When Optimized Merge is true, when an event includes a primary key update, the batch is sent to the target immediately, without waiting to reach the eventCount or interval.

Monitoring reports and MON output for BigQuery Writer targets include Queued Batches Size Bytes, which reports the total current size of the buffer in bytes.

CDDL Action

String

Process

See Handling schema evolution.

When the captured source DDL may include TRUNCATE commands, to avoid deletion of events in the target, place a CQ with the select statement SELECT * FROM <input stream name> WHERE META(x, OperationName).toString() != 'Truncate'; (replacing <input stream name> with the name of the writer's input stream) between the reader and BigQuery Writer. Note that the target will have no record of affected events being deleted.

Column Delimiter

String

| (UTF-8 007C)

This property defines which character(s) will be used to delimit fields in the delimited text files in which the adapter accumulates batched data. If the data will contain the | character, change the default value to a sequence of characters that will not appear in the data.

Connection Retry Policy

String

totalTimeout=600, initialRetryDelay=10, retryDelayMultiplier=2.0, maxRetryDelay=60 , maxAttempts=5, jittered=True, initialRpcTimeout=10, rpcTimeoutMultiplier=2.0, maxRpcTimeout=30

Altering these properties can have significant effects on performance and stability. Do not change unless instructed to by Striim support.

Data Location

String

If necessary, specify the dataset's Data location property value, which specifies its Google Cloud region(s) (see BigQuery > Documentation > Resources > BigQuery locations).

Encoding

String

UTF-8

This property selects the encoding for the delimited text files in which BigQueryWriter accumulates batched data. Currently the only supported encoding is UTF-8 (see "Encoding" in BigQuery > Documentation > Guides > Introduction to loading data > Choosing a data ingestion method).

Excluded Tables

String

When a wildcard is specified for Tables, you may specify here any tables you wish to exclude from the query. Specify the value exactly as for Tables. For example, to include data from all tables in mydataset except the table named ignore:

Tables:'mydataset.%',
ExcludedTables:'mydataset.ignore'

Ignorable Exception Code

String

Set to TABLE_NOT_FOUND to prevent the application from terminating when Striim tries to write to a table that does not exist in the target. See Handling "table not found" errors for more information.
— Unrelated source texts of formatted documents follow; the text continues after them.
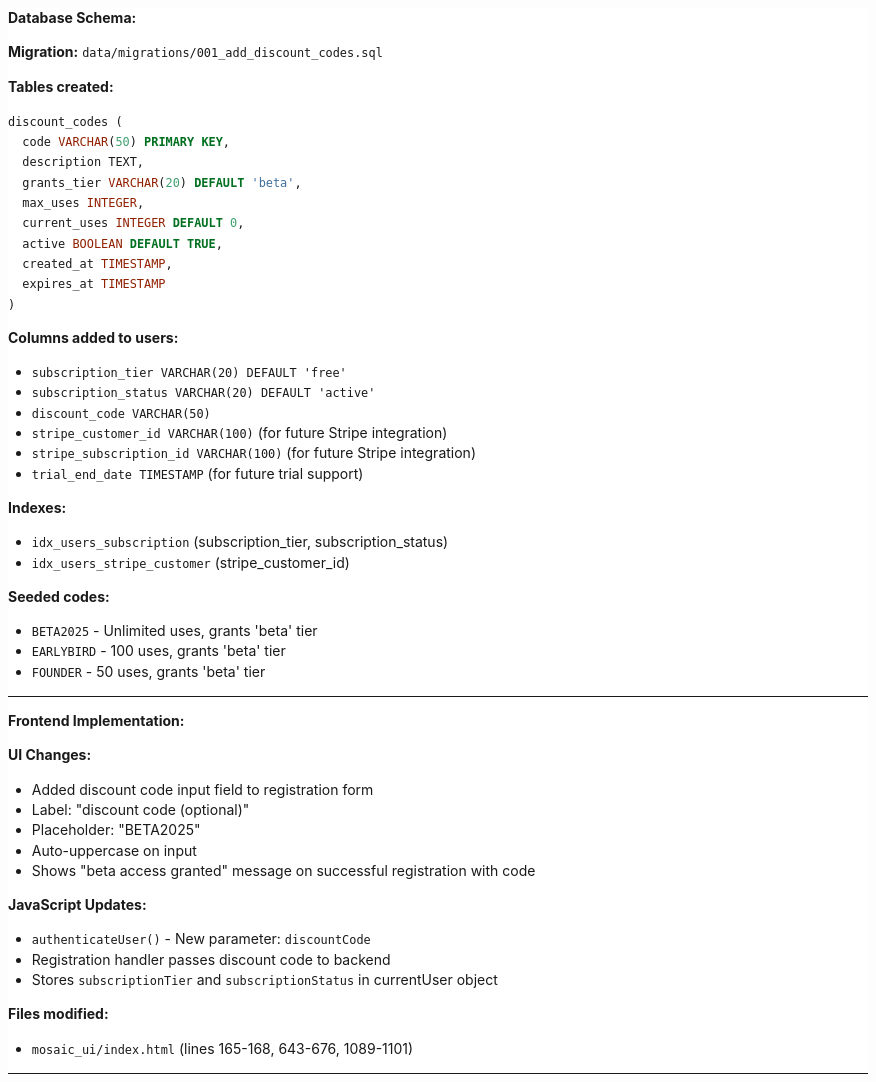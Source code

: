 **Database Schema:**

**Migration:** `data/migrations/001_add_discount_codes.sql`

**Tables created:**
```sql
discount_codes (
  code VARCHAR(50) PRIMARY KEY,
  description TEXT,
  grants_tier VARCHAR(20) DEFAULT 'beta',
  max_uses INTEGER,
  current_uses INTEGER DEFAULT 0,
  active BOOLEAN DEFAULT TRUE,
  created_at TIMESTAMP,
  expires_at TIMESTAMP
)
```

**Columns added to users:**
- `subscription_tier VARCHAR(20) DEFAULT 'free'`
- `subscription_status VARCHAR(20) DEFAULT 'active'`
- `discount_code VARCHAR(50)`
- `stripe_customer_id VARCHAR(100)` (for future Stripe integration)
- `stripe_subscription_id VARCHAR(100)` (for future Stripe integration)
- `trial_end_date TIMESTAMP` (for future trial support)

**Indexes:**
- `idx_users_subscription` (subscription_tier, subscription_status)
- `idx_users_stripe_customer` (stripe_customer_id)

**Seeded codes:**
- `BETA2025` - Unlimited uses, grants 'beta' tier
- `EARLYBIRD` - 100 uses, grants 'beta' tier
- `FOUNDER` - 50 uses, grants 'beta' tier

---

**Frontend Implementation:**

**UI Changes:**
- Added discount code input field to registration form
- Label: "discount code (optional)"
- Placeholder: "BETA2025"
- Auto-uppercase on input
- Shows "beta access granted" message on successful registration with code

**JavaScript Updates:**
- `authenticateUser()` - New parameter: `discountCode`
- Registration handler passes discount code to backend
- Stores `subscriptionTier` and `subscriptionStatus` in currentUser object

**Files modified:**
- `mosaic_ui/index.html` (lines 165-168, 643-676, 1089-1101)

---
No other values are supported.

Strim writes ignored exceptions to the application's exception store (see CREATE EXCEPTIONSTORE).

Include Insert ID

Boolean

True

When Streaming Upload is False, this setting is ignored, and is not displayed in the Flow Designer. When using the Storage Write API, this setting is ignored.

When using the legacy streaming API:

Mode

String

APPENDONLY

See Choose which writing mode to use.

Null Marker

String

NULL

When Streaming Upload is False, this property specifies a string to be inserted into fields in the delimited text files in which BigQueryWriter accumulates batched data to indicate that a field has a null value. These are converted back to nulls in the target tables. If any field might contain the string NULL, change this to a sequence of characters that will not appear in the data.

When Streaming Upload is True, this setting has no effect.

Optimized Merge

Boolean

false

When the source events will always include full records, leave this set to False.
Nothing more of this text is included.